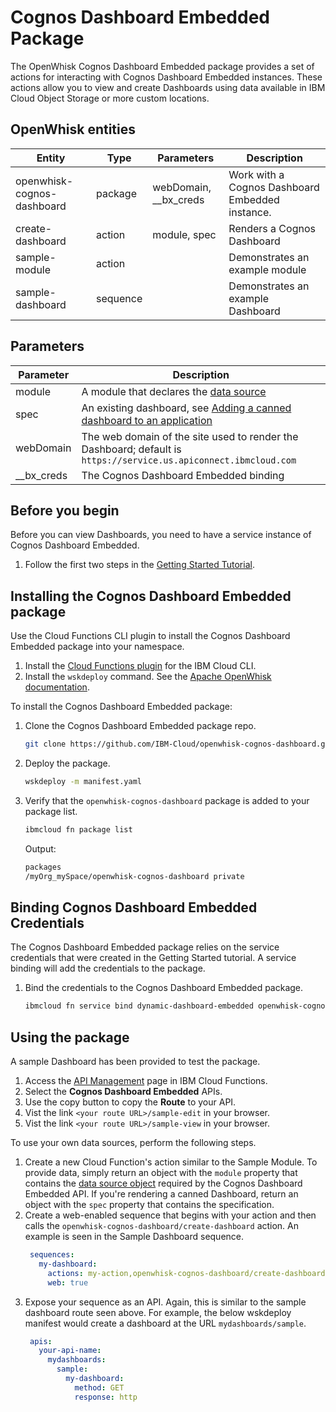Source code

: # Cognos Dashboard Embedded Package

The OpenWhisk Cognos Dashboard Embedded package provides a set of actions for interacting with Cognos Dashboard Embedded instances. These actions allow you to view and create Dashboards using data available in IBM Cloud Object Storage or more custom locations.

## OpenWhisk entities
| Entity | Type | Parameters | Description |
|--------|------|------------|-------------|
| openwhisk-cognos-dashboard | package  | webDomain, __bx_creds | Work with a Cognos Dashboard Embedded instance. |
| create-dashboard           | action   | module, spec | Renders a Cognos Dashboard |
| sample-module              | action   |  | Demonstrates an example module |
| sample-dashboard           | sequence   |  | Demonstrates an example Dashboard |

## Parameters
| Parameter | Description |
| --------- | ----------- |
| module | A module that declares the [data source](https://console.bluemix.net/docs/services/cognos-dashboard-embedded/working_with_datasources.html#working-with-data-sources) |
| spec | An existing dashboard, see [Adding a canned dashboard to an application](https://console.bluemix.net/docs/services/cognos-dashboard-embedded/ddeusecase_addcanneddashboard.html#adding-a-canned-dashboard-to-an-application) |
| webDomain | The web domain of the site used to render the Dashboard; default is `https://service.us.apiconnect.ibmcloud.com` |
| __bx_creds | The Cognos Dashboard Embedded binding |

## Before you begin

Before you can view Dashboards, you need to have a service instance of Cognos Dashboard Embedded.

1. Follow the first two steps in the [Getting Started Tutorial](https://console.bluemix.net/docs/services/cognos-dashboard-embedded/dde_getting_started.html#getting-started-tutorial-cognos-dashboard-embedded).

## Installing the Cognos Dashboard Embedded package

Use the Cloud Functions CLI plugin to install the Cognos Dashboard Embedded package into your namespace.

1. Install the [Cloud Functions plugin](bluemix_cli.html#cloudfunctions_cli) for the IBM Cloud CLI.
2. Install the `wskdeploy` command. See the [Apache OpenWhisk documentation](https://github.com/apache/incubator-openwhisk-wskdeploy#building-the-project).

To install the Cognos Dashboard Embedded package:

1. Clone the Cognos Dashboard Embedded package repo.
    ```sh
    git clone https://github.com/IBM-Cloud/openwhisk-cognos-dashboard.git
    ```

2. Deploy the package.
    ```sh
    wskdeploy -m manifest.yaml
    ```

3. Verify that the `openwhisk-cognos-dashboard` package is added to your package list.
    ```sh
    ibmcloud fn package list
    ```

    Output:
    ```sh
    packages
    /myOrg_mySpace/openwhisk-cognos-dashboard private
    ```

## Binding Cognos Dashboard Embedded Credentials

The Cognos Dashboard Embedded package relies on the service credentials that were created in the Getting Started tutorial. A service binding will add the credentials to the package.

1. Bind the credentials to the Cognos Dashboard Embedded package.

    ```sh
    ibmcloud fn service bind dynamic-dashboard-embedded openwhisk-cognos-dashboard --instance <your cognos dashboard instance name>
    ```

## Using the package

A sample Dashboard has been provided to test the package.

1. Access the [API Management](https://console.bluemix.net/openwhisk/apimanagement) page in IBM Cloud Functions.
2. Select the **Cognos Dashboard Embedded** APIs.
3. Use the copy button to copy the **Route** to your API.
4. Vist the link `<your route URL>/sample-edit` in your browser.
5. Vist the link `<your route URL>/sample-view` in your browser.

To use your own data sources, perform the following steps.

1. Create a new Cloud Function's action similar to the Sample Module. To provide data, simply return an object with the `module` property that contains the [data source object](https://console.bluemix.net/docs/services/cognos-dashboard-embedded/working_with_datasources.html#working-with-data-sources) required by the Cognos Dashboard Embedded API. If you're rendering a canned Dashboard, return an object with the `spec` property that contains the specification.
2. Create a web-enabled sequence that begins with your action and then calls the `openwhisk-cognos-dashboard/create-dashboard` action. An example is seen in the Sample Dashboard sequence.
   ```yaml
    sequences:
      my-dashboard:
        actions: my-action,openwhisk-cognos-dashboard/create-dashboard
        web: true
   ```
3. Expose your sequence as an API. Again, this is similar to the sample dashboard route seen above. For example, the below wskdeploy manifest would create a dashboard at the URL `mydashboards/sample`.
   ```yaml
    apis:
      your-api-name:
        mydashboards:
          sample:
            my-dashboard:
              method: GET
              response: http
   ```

_Your objective_
Some lines above contain the word "Parameters". Copy each of them.

_Written answer_
| Entity | Type | Parameters | Description |
## Parameters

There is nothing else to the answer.